We describe in this section the GPU version of Sum Reduction with OpenCL-1.x : the goal is to get the summation of all elements of a 1D array. We will present the Kernel Code used and make comparative tests of performance with CPU release for different array and Work-Group sizes. We have to notice that "Sum Reduction" built-in functions already exist into OpenCL-1.x (based on atomic function atom_cmpxchg) but they are not very efficient : the ones used in OpenCL-2.x will be more high-performing. So this is here a pedagogical example which can be useful to understand a way of parallelize a sequential code with all OpenCL API functionalities. Sources can be donwloaded from this link :
Kernel code into OpenCL is the core of all GPU parallel processing. It performs the main part of performance gain compared to the sequential version. In structure of a OpenCL code, processing is splitted into Work-Group and for each of these groups, variables declared as local are shared by all threads of the Work-Group : we call it "local memory" in opposition of "global memory" which makes reference to Work-Items, i.e the total number of calls of Kernel Code, each representing a thread.
Strategy is to use this shared memory by copying values from global area into a same Work-Group : then, this latter is divided into two parts (with size "stride") and we add elements of each subgroup side by side with an offset equal to "stride". We redo the same operation after dividing by 2 the previous subgroup. This process is repeated until "stride" size is less than 1. Below figure illustrates the algorithm :
Inside a Work-Group, synchronizing all threads is necessary. Indeed, before doing again another iteration (i.e another division by 2), we have to make sure that all "stride" partial sums have been achieved. This synchronization inside a same Work-Group is carried out with barrier(CLK_LOCAL_MEM_FENCE) instruction.
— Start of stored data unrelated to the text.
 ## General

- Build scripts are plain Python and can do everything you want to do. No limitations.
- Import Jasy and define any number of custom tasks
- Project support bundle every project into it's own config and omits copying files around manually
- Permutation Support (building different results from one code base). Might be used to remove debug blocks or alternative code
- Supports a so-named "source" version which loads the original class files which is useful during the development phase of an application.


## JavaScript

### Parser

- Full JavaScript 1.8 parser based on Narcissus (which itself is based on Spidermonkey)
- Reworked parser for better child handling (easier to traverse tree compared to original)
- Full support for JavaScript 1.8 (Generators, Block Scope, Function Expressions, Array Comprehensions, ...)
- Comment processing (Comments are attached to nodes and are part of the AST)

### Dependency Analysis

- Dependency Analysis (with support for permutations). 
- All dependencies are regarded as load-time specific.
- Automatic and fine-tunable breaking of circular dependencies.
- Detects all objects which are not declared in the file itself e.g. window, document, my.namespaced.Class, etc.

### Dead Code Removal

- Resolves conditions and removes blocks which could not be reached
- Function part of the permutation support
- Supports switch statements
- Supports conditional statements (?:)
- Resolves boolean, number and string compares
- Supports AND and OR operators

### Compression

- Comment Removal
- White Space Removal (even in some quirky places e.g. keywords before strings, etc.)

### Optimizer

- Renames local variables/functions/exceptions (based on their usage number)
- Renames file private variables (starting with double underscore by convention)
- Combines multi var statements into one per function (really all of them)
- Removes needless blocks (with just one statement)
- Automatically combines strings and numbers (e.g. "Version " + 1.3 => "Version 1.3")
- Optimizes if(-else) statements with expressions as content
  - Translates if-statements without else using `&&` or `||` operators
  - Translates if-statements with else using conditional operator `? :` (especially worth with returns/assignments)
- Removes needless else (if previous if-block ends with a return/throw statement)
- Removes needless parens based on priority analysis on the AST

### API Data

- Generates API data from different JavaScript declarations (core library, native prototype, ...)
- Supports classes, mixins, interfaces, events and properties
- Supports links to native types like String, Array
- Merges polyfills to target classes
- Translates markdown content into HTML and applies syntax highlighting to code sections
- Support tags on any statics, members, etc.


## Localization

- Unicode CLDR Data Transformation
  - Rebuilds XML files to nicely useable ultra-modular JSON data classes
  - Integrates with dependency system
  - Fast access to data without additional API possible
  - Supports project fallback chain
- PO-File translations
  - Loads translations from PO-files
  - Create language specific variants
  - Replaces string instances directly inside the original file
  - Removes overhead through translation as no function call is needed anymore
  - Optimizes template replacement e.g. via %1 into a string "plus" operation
// Copy from global to local memory
localSums[local_id] = input[get_global_id(0)];
// Loop for computing localSums : divide WorkGroup into 2 parts
for (uint stride = group_size/2; stride>0; stride /=2)
{
// Waiting for each 2x2 addition into given workgroup
barrier(CLK_LOCAL_MEM_FENCE);
// Add elements 2 by 2 between local_id and local_id + stride
if (local_id < stride)
localSums[local_id] += localSums[local_id + stride];
}
// Write result into partialSums[nWorkGroups]
if (local_id == 0)
partialSums[get_group_id(0)] = localSums[0];
}
At the end of Kernel processing, we get an array containing the partial sums of each Work-Group. So one has to compute the sum of partialSums array elements : we can do it with CPU or GPU. To get a better speedup, we chose to perform this final summation by CPU; indeed, using GPU built-in atomic functions (like based on atom_cmpxchg), runtime gain is not fair from an optimization point of view. This will be interesting to compare these performances with atomic functions of OpenCL-2.x.
We accomplish a benchmark between GPU and CPU (sequential) version for different array and Work-Group sizes. It has been done with a AMD Radeon HD 7970 graphics card. The shell script run_performances_sumGPU allows to do batch execution in order to produce speedups as a function of input parameters. Below the results of this evaluation plotted with Matlab script plot_performances_sumGPU.m :
Best performances gain of OpenCL parallelization is reached for array size higher than 1 Million. For speedup upper to 1, best performances are reached with a Work-Group size equal to 256. Given in this case dimension is big, we have to choose a limited number of Work-Group (numWorkGroup = NworkItems/sizeWorkGroup) and this is done by setting a maximum value for sizeWorkGroup (our hardware has a limit of 4100 for sizeWorkGroup). At last, for a 100 Million array size, we get the best speedup, equal to 25.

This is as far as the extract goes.